Mediator Qatar said Tuesday it was “hopeful” a new truce between Israel and Hamas could be secured within days, after US President Joe Biden said a ceasefire could start next week and last through Ramadan.
As a dire humanitarian crisis unfolds in the war-battered Gaza Strip, the United Nations humanitarian agency OCHA and the United States separately called to ensure aid reaches the many Palestinians in need.
In the protracted bid to broker a ceasefire nearly five months into the devastating war, Egyptian, Qatari and US mediators have been putting proposals to the parties.
Negotiators are seeking a six-week halt to the fighting and the release of Israeli hostages held in Gaza since Hamas’s October 7 attack on southern Israel sparked the war.
Several hundred Palestinian detainees held by Israel may also be released under the deal, media reports suggest.
“My hope is by next Monday we’ll have a ceasefire” but “we’re not done yet”, Biden said.
Qatar’s emir, Sheikh Tamim bin Hamad Al-Thani — whose country hosts Hamas’s political leadership and helped broker a one-week truce in November — met in Paris with French President Emmanuel Macron.
Qatari foreign ministry spokesman Majed al-Ansari said Doha was “hopeful, not necessarily optimistic, that we can announce something” before Thursday.
“We are going to push for a pause before the beginning of Ramadan”, the Muslim fasting month which starts on March 10 or 11, depending on the lunar calendar, Ansari said.
“We are all aiming towards that target, but the situation is still fluid on the ground.”
There has been huge international pressure for Israel to hold off on sending troops into Rafah, where nearly 1.5 million Palestinian civilians have sought refuge.
Israeli Prime Minister Benjamin Netanyahu has stressed that any truce would delay, not prevent, a ground invasion of Rafah in Gaza’s far south, which he said was necessary to achieve “total victory” over Hamas.
‘Nothing but dust’
Israel’s military campaign has killed at least 29,878 people in Gaza, mostly women and children, according to the territory’s health ministry.
Cairo’s Foreign Minister Sameh Shoukry warned that any assault on Rafah, a key entry point for aid on Gaza’s border with Egypt, “would have catastrophic repercussions” across the region.
Ahead of the threatened ground incursion, the area has been hit repeatedly by Israeli air strikes.
Abu Khaled Zatmeh, whose nephews were killed in bombardment in Rafah, said the family was “preparing food and getting ready to eat when the strike occurred, and three floors collapsed suddenly”.
“People began pulling out the martyrs, all of whom were my nephews,” he told AFP.

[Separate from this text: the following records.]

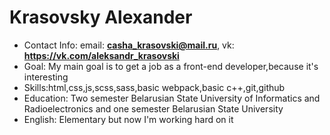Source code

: # Krasovsky Alexander
- Contact Info: email: **casha_krasovski@mail.ru**, vk: **https://vk.com/aleksandr_krasovski**
- Goal: My main goal is to get a job as a front-end developer,because it's interesting
- Skills:html,css,js,scss,sass,basic webpack,basic c++,git,github
- Education: Two semester Belarusian State University of Informatics and Radioelectronics and one semester Belarusian State University
- English: Elementary but now I'm working hard on it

He said there were “no more” basic supplies in the besieged territory, adding that “even if they allow people to return to the north, there are no houses left — nothing but dust”.
Meanwhile in northern Gaza, desperate Palestinians have scavenged for food, with many people eating animal fodder and even leaves.
“I have not eaten for two days,” said Mahmud Khodr, a resident of Jabalia refugee camp in the north, where children roamed with empty pots in search of food.
“There is nothing to eat or drink.”
Aid ‘under fire’
Most aid trucks have been halted, but foreign armies have air dropped supplies including on Tuesday over Rafah and Gaza’s main southern city Khan Yunis.
OCHA spokesman Jens Laerke said aid convoys headed for northern Gaza “have come under fire and are systematically denied access to people in need”.
The main UN aid agency for Palestinians, UNRWA, said humanitarian relief entering Gaza has halved in February from the previous month, with the latest aid convoy allowed into the north on January 23.
The US Agency for International Development announced another $53 million in humanitarian assistance for Palestinians, with its head Samantha Power saying aid “has to reach people in need”.
Humanitarian workers on the ground “have to be protected”, she said on a visit to Jordan.
Along Israel’s northern border with Lebanon, which has seen near-daily exchanges of fire between Israeli forces and Hamas ally Hezbollah, UN peacekeepers reported “an expansion and intensification of strikes”.
As fierce hostilities continued Tuesday a day after a rare Israeli strike in eastern Lebanon, far from the border, UNIFIL urged deescalation to “leave space to a political and diplomatic solution”.
Violence has also surged in the occupied West Bank, where Israeli troops killed three Palestinians in an overnight raid on the Faraa refugee camp.